我最爱的音乐人是许巍。之所以不说他是歌手,是因为他的音乐比他的歌声更动人,仅仅靠旋律就能深深地打动我,他是旋律方面的天才。他也是我唯一自己买票去听演唱会的音乐人。但我这人做事是很不求甚解的,如果我喜欢一首歌,我只会关注歌本身,而不会关注他背后的人。我听许巍,听了六年之后才对他是哪里人发生兴趣,听了十多年之后才对他为什么写出那些歌好奇。

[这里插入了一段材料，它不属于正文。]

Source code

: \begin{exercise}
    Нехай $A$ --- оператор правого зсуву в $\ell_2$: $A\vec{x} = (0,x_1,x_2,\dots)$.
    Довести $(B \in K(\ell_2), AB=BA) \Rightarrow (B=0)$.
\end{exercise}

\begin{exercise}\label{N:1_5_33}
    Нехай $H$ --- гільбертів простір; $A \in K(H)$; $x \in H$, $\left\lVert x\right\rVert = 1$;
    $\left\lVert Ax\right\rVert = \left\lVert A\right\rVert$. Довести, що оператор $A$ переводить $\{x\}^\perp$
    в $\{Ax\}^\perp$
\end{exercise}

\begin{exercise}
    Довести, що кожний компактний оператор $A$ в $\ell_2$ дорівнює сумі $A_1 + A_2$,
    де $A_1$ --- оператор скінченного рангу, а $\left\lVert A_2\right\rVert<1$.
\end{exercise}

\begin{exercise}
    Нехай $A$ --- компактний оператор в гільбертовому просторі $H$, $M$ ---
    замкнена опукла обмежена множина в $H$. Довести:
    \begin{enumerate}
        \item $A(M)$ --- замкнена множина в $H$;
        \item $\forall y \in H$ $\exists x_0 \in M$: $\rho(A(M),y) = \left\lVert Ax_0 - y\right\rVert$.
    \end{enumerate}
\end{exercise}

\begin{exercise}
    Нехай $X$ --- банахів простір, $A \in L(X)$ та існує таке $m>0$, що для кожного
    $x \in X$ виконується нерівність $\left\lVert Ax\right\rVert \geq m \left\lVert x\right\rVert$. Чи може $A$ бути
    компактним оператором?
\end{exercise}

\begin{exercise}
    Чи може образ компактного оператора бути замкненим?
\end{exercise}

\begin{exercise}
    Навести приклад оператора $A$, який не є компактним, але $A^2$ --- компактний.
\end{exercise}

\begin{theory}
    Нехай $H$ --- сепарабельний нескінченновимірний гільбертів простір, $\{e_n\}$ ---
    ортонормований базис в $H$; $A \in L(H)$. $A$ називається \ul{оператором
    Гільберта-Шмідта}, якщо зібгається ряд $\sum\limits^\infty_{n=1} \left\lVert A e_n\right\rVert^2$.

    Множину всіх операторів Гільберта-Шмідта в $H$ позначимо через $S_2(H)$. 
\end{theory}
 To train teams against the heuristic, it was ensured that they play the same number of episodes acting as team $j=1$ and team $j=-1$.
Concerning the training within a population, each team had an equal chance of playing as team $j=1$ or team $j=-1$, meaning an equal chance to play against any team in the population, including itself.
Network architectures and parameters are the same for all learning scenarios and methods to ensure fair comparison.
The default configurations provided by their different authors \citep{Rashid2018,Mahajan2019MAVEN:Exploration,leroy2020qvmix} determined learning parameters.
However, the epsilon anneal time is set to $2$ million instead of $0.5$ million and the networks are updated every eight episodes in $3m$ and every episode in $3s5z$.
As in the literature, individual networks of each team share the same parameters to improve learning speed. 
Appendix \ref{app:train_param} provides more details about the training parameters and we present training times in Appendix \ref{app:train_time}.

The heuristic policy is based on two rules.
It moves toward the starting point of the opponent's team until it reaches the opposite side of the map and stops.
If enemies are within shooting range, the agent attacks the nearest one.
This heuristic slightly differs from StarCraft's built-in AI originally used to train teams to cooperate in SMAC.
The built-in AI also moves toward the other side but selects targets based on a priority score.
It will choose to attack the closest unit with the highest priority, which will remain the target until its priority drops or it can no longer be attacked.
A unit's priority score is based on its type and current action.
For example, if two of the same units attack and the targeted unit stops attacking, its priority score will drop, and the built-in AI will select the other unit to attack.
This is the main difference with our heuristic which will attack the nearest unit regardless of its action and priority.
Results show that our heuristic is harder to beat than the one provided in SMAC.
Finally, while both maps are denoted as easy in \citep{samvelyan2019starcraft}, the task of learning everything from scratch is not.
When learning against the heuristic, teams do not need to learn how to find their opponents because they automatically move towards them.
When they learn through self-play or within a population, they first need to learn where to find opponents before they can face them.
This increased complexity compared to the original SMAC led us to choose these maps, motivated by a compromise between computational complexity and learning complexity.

我最喜欢的一首许巍歌是《两天》,这是一首痛苦而压抑的歌曲,据说王小峰第一次听小样的时候,听到一半就听不下去了,因为他觉得许巍太痛苦了。后来我翻到那首歌的mv,基调是灰色的。年轻的长发的许巍,在一个漏光的房间里徒劳地奔跑,那是一个特别绝望的场景,一只鸟在光明中醒来,它满怀激情,打算振翅高飞,却发现自己其实困在笼中,它东奔西突,却是徒劳:“还是飞不起来……我看到我的身边,他们都比我美,我看到我的身后,时间都已枯萎”。最后它又愤怒又绝望,没有希望,没有自由的生活,像什么呢?像来自墓地的召唤,来自死亡的邀请。“我只有两天,一天用来希望,一天用来绝望。一天用来出生,一天用来死亡。一天用来路过,一天还是路过。”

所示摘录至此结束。